EXERCISE INSTRUCTIONS:
Only the lines that hold the word "gaming" are wanted from this listing.
---- PROVIDED RECORDS
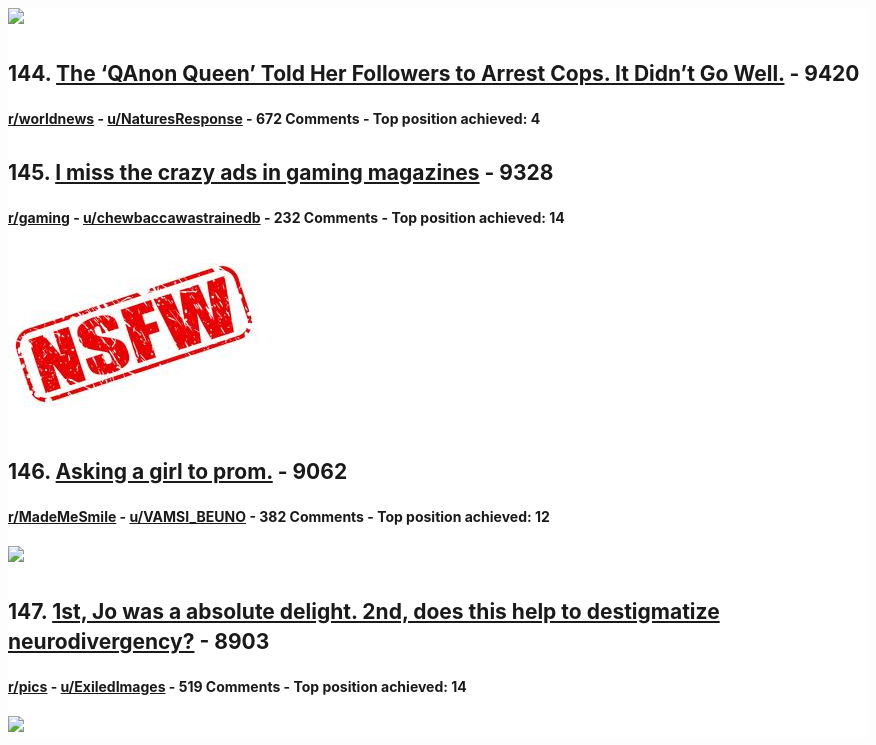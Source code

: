 <a href="https://v.redd.it/ux62rnosoyh91"><img src="https://a.thumbs.redditmedia.com/AdqGpy2AFZ3iehxOvIPfAhWB57HMXWrknvzamTWMCa8.jpg"></img></a>

## 144. [The ‘QAnon Queen’ Told Her Followers to Arrest Cops. It Didn’t Go Well.](http://reddit.com/r/worldnews/comments/wpgrvi/the_qanon_queen_told_her_followers_to_arrest_cops/) - 9420
#### [r/worldnews](http://reddit.com/r/worldnews) - [u/NaturesResponse](http://reddit.com/u/NaturesResponse) - 672 Comments - Top position achieved: 4

## 145. [I miss the crazy ads in gaming magazines](http://reddit.com/r/gaming/comments/wovw2g/i_miss_the_crazy_ads_in_gaming_magazines/) - 9328
#### [r/gaming](http://reddit.com/r/gaming) - [u/chewbaccawastrainedb](http://reddit.com/u/chewbaccawastrainedb) - 232 Comments - Top position achieved: 14

<a href="https://i.redd.it/nd4y11gxquh91.png"><img src="https://github.com/mgerb/top-of-reddit/raw/master/nsfw.jpg"></img></a>

## 146. [Asking a girl to prom.](http://reddit.com/r/MadeMeSmile/comments/wp8h8d/asking_a_girl_to_prom/) - 9062
#### [r/MadeMeSmile](http://reddit.com/r/MadeMeSmile) - [u/VAMSI_BEUNO](http://reddit.com/u/VAMSI_BEUNO) - 382 Comments - Top position achieved: 12

<a href="https://v.redd.it/55tjxzw6ixh91"><img src="https://b.thumbs.redditmedia.com/wAAHG8s-hqxYbVcL27O4TG2I6E9wn8eWeJ5yFP0jADg.jpg"></img></a>

## 147. [1st, Jo was a absolute delight. 2nd, does this help to destigmatize neurodivergency?](http://reddit.com/r/pics/comments/woniaf/1st_jo_was_a_absolute_delight_2nd_does_this_help/) - 8903
#### [r/pics](http://reddit.com/r/pics) - [u/ExiledImages](http://reddit.com/u/ExiledImages) - 519 Comments - Top position achieved: 14

<a href="https://i.redd.it/a7gb0b60esh91.jpg"><img src="https://b.thumbs.redditmedia.com/wBNY41Ypa04WShTmqdQgmFYkO0XDbZ_GMclOaWcwjnM.jpg"></img></a>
--------
EXERCISE SOLUTION:
## 145. [I miss the crazy ads in gaming magazines](http://reddit.com/r/gaming/comments/wovw2g/i_miss_the_crazy_ads_in_gaming_magazines/) - 9328
#### [r/gaming](http://reddit.com/r/gaming) - [u/chewbaccawastrainedb](http://reddit.com/u/chewbaccawastrainedb) - 232 Comments - Top position achieved: 14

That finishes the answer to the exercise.